The special token FLOAT/S refers to register usage which is four bytes.
All other register uses are multiples of 8 bytes.  80-bit floats go to memory.
Memory is used as a single aligned sequence of 8 byte units.

To give a hint of how this generalizes to other ABIs, I've renamed
some of the SysV ABI argument class names: POINTER is merged into
INTEGER, MEMORY is renamed as STACK, and SSE is split into FLOAT and
VECTOR.  Apparently, X87 arguments are always dumped to stack, so that
doesn't need a decoration here.

Anything marked INTEGER will go into a general register, if available,
else it's the same as STACK.  Likewise with FLOAT and VECTOR (which
are really the same register class in this case).  A BUFFER argument
is not just a pointer, but rather an invisible pointer to a separately
buffered value which will be readable and writable by the callee.  A
prefix like N* indicates that there are several machine words to
handle at once.  A prefix like A/N: indicates that, if the item is
stored in memory, it must be aligned to N*8 bytes.  The special I_F
and F_I types denote two-word mixes with INTEGER and FLOAT
decorations.  There are no mixes of more than two words in this ABI.
ABIs which allow more complex mixes may require more combinations of
decorations.  It seems likely that, for any ABI, decorations like the
above will express the necessary degrees of freedom, and they can be
comfortably encoded in a single Java long.
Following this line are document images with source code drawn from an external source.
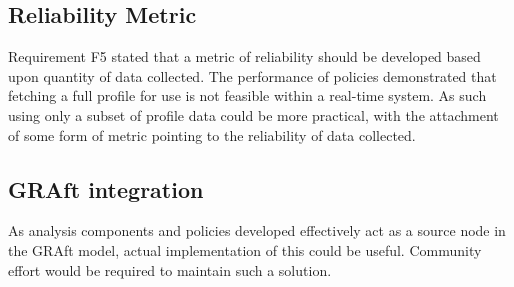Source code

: \subsection{Reliability Metric}

Requirement F5 stated that a metric of reliability should be developed based upon quantity of data collected. The performance of policies demonstrated that fetching a full profile for use is not feasible within a real-time system. As such using only a subset of profile data could be more practical, with the attachment of some form of metric pointing to the reliability of data collected.

\subsection{GRAft integration}

As analysis components and policies developed effectively act as a source node in the GRAft model, actual implementation of this could be useful. Community effort would be required to maintain such a solution.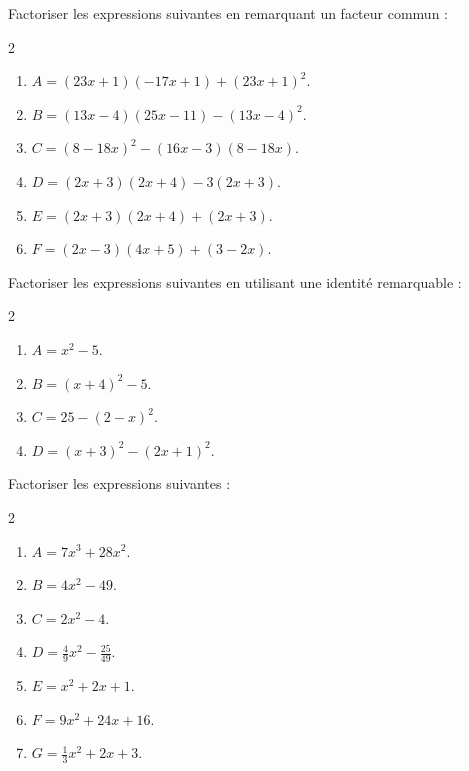 \exo

Factoriser les expressions suivantes en remarquant un facteur commun :

\vspace{-6pt}
\setlength{\columnsep}{1cm}
\setlength{\columnseprule}{0pt}
\begin{multicols}{2}
\begin{enumerate}
\item $A=(23x+1)(-17x+1)+(23x+1)^2$.
\smallskip
\item $B=(13x-4)(25x-11)-(13x-4)^2$.
\smallskip
\item $C=(8-18x)^2-(16x-3)(8-18x)$.

\item $D=(2x+3)(2x+4)-3(2x+3)$.
\smallskip
\item $E=(2x+3)(2x+4)+(2x+3)$.
\smallskip
\item $F=(2x-3)(4x+5)+(3-2x)$.
\end{enumerate}
\end{multicols}
\vspace{-12pt}

\exo

Factoriser les expressions suivantes en utilisant une identité remarquable :

\vspace{-6pt}
\setlength{\columnsep}{1cm}
\setlength{\columnseprule}{0pt}
\begin{multicols}{2}
\begin{enumerate}
\item $A=x^2-5$.
\smallskip
\item $B=(x+4)^2-5$.

\item $C=25-(2-x)^2$.
\smallskip
\item $D=(x+3)^2-(2x+1)^2$.
\end{enumerate}
\end{multicols}
\vspace{-12pt}

\exo

Factoriser les expressions suivantes :

\vspace{-6pt}
\setlength{\columnsep}{1cm}
\setlength{\columnseprule}{0pt}
\begin{multicols}{2}
\begin{enumerate}
\item $A=7x^3+28x^2$.
\smallskip
\item $B=4x^2-49$.
\smallskip
\item $C=2x^2-4$.
\smallskip
\item $D=\frac{4}{9}x^2-\frac{25}{49}$.

\item $E=x^2+2x+1$.
\smallskip
\item $F=9x^2+24x+16$.
\smallskip
\item $G=\frac{1}{3}x^2+2x+3$.
\end{enumerate}
\end{multicols}
\vspace{-12pt}

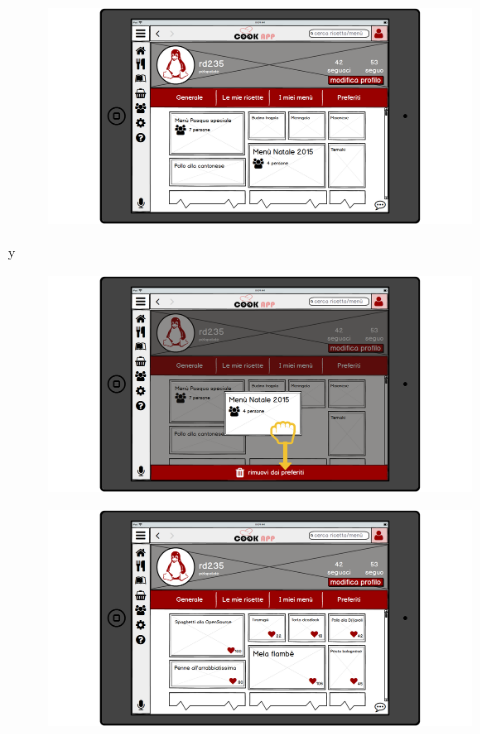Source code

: \begin{itemize}
\begin{figure}[H]
\end{figure}
\begin{figure}[H]
	\centering
	\includegraphics[width=0.95\linewidth]{img/mockup/Profilo-preferiti.png}
\end{figure}
y\begin{figure}[H]
	\centering
	\includegraphics[width=0.95\linewidth]{img/mockup/Profilo-preferiti2.png}
\end{figure}
\begin{figure}[H]
	\centering
	\includegraphics[width=0.95\linewidth]{img/mockup/Profilo-ricette.png}
\end{figure}

\end{itemize}
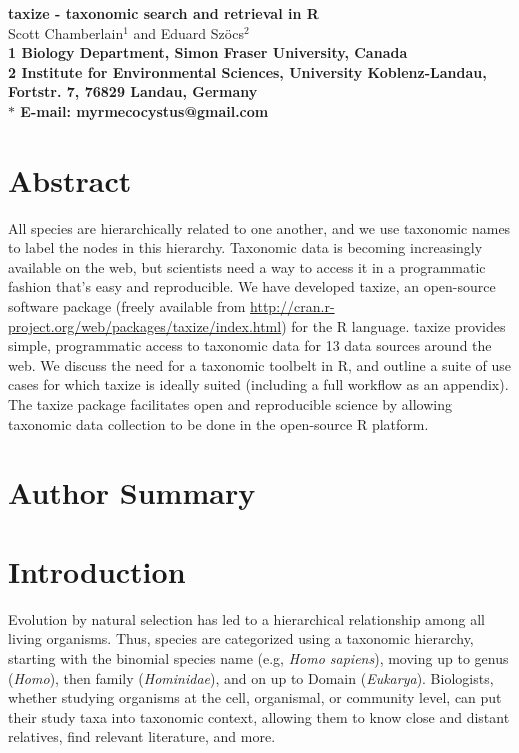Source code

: \documentclass[10pt]{article}\usepackage[]{graphicx}\usepackage[]{color}
\date{}
\begin{document}
\begin{flushleft}
{\Large
\textbf{taxize - taxonomic search and retrieval in R}
}
\\
Scott Chamberlain$^{1}$ and 
Eduard Sz\"{o}cs$^{2}$
\\
\bf{1} Biology Department, Simon Fraser University, Canada
\\
\bf{2} Institute for Environmental Sciences, University Koblenz-Landau, Fortstr. 7, 76829 Landau, Germany
\\
$\ast$ E-mail: myrmecocystus@gmail.com
\end{flushleft}

\section*{Abstract}
All species are hierarchically related to one another, and we use taxonomic names to label the nodes in this hierarchy. Taxonomic data is becoming increasingly available on the web, but scientists need a way to access it in a programmatic fashion that's easy and reproducible. We have developed taxize, an open-source software package (freely available from \url{http://cran.r-project.org/web/packages/taxize/index.html}) for the R language. taxize provides simple, programmatic access to taxonomic data for 13 data sources around the web. We discuss the need for a taxonomic toolbelt in R, and outline a suite of use cases for which taxize is ideally suited (including a full workflow as an appendix). The taxize package facilitates open and reproducible science by allowing taxonomic data collection to be done in the open-source R platform.

\section*{Author Summary}

\section*{Introduction}
Evolution by natural selection has led to a hierarchical relationship among all living organisms.  Thus, species are categorized using a taxonomic hierarchy, starting with the binomial species name (e.g, \emph{Homo sapiens}), moving up to genus (\emph{Homo}), then family (\emph{Hominidae}), and on up to Domain (\emph{Eukarya}). Biologists, whether studying organisms at the cell, organismal, or community level, can put their study taxa into taxonomic context, allowing them to know close and distant relatives, find relevant literature, and more. 
\end{document}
The details of assigning decorations to arguments are driven by
prototypes or (lacking prototypes) a "K&R" type derived from the
actual argument type.  That will be one of void*, intptr_t, double, or
a struct type.  The ABI specifies details for assigning decorations;
let's just say that the output is one of the above decorations for
each argument.

So, suppose we have the arguments and their decorations.  We need to
pick places to store each distinct argument chunk (of size 1-8 bytes)
into into an 8-byte machine word or a register.  Note that, in a
setting like the JVM binder, it could be that the arguments have
already been buffered in something like a long[] array, waiting to be
written to stack and registers.  In some cases, the arguments will be
long values spread out on the Java stack, passed to an intrinsic like
linkToNative.  Independently, as an engineering decision.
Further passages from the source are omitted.